Soon I was taking dance classes and skating lessons. My first stage appearance was as a rabbit in the famous ballet Bugs Bunny's Birthday Party. I was excited because we second-tiered rabbits would eat sandwiches on stage. Then disaster struck. The sandwiches were going to be peanut butter, and I hated peanut butter. Teary-eyed, I complained to my mother, who told me to grin and bear it. "That's acting," she said.
In grade four, I wrote a play about a pair of motorcycle lovers and sang Baby Driver while they straddled their desks and rode off into the sunset.
"Hit the road, and I'm gone.
What's your number?
I wonder how your engine feels."
"Okay," Mrs. Orcutt interrupted, "I think that's all the time we have for that today."

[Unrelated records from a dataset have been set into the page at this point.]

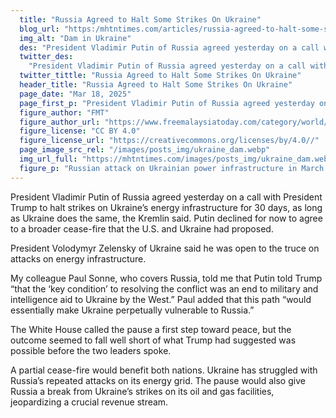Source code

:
 ```yaml
---
  title: "Russia Agreed to Halt Some Strikes On Ukraine"
  blog_url: "https:/mhtntimes.com/articles/russia-agreed-to-halt-some-strikes-on-ukraine"
  img_alt: "Dam in Ukraine"
  des: "President Vladimir Putin of Russia agreed yesterday on a call with President Trump to halt strikes on Ukraine’s energy infrastructure for 30 days, as long as Ukraine does the same, the Kremlin said. Putin declined for now to agree to a broader cease-fire that the U.S. and Ukraine had proposed."
  twitter_des:
    "President Vladimir Putin of Russia agreed yesterday on a call with President Trump to halt strikes on Ukraine’s energy infrastructure for 30 days."
  twitter_tittle: "Russia Agreed to Halt Some Strikes On Ukraine"
  header_title: "Russia Agreed to Halt Some Strikes On Ukraine"
  page_date: "Mar 18, 2025"
  page_first_p: "President Vladimir Putin of Russia agreed yesterday on a call with President Trump to halt strikes on Ukraine’s energy infrastructure for 30 days."
  figure_author: "FMT"
  figure_author_url: "https://www.freemalaysiatoday.com/category/world/2024/06/01/ukraines-energy-infrastructure-damaged-in-5-regions-after-attack/"
  figure_license: "CC BY 4.0"
  figure_license_url: "https://creativecommons.org/licenses/by/4.0//"
  page_image_src_rel: "/images/posts_img/ukraine_dam.webp"
  img_url_full: "https://mhtntimes.com/images/posts_img/ukraine_dam.webp"
  figure_p: "Russian attack on Ukrainian power infrastructure in March."
---
```


President Vladimir Putin of Russia agreed yesterday on a call with President Trump to halt strikes on Ukraine’s energy infrastructure for 30 days, as long as Ukraine does the same, the Kremlin said. Putin declined for now to agree to a broader cease-fire that the U.S. and Ukraine had proposed.

President Volodymyr Zelensky of Ukraine said he was open to the truce on attacks on energy infrastructure.

My colleague Paul Sonne, who covers Russia, told me that Putin told Trump “that the ‘key condition’ to resolving the conflict was an end to military and intelligence aid to Ukraine by the West.” Paul added that this path “would essentially make Ukraine perpetually vulnerable to Russia.”

The White House called the pause a first step toward peace, but the outcome seemed to fall well short of what Trump had suggested was possible before the two leaders spoke.

A partial cease-fire would benefit both nations. Ukraine has struggled with Russia’s repeated attacks on its energy grid. The pause would also give Russia a break from Ukraine’s strikes on its oil and gas facilities, jeopardizing a crucial revenue stream.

After my father gave me his blessing to pursue a career on the stage, I decided to explore all of my options. I auditioned for an amateur theatre company and played bird #4 in Aristophanes' The Birds and a milkmaid in Galt MacDermot's musical adaptation of Shakespeare's Two Gentlemen of Verona. Not exactly earth-shattering roles, but I knew there was a pecking order (no pun intended) and that dues must be paid. There were two amateur companies in Niagara Falls, where I lived as a teenager. The youth group that took over the Firehall Theatre in July and August, and the adult group that staked their claim for the rest of the year. The youth company was run entirely by a handful of 18 to 20-year-olds who took themselves very seriously. We stretched ourselves artistically, which is just another way of saying that we were out of our depth. I remember as Bertha in Pippin I had to say, "Men raise flags when they can't get anything else up." I had no idea what that meant at the time, but I certainly enjoyed the response I got every time I said it.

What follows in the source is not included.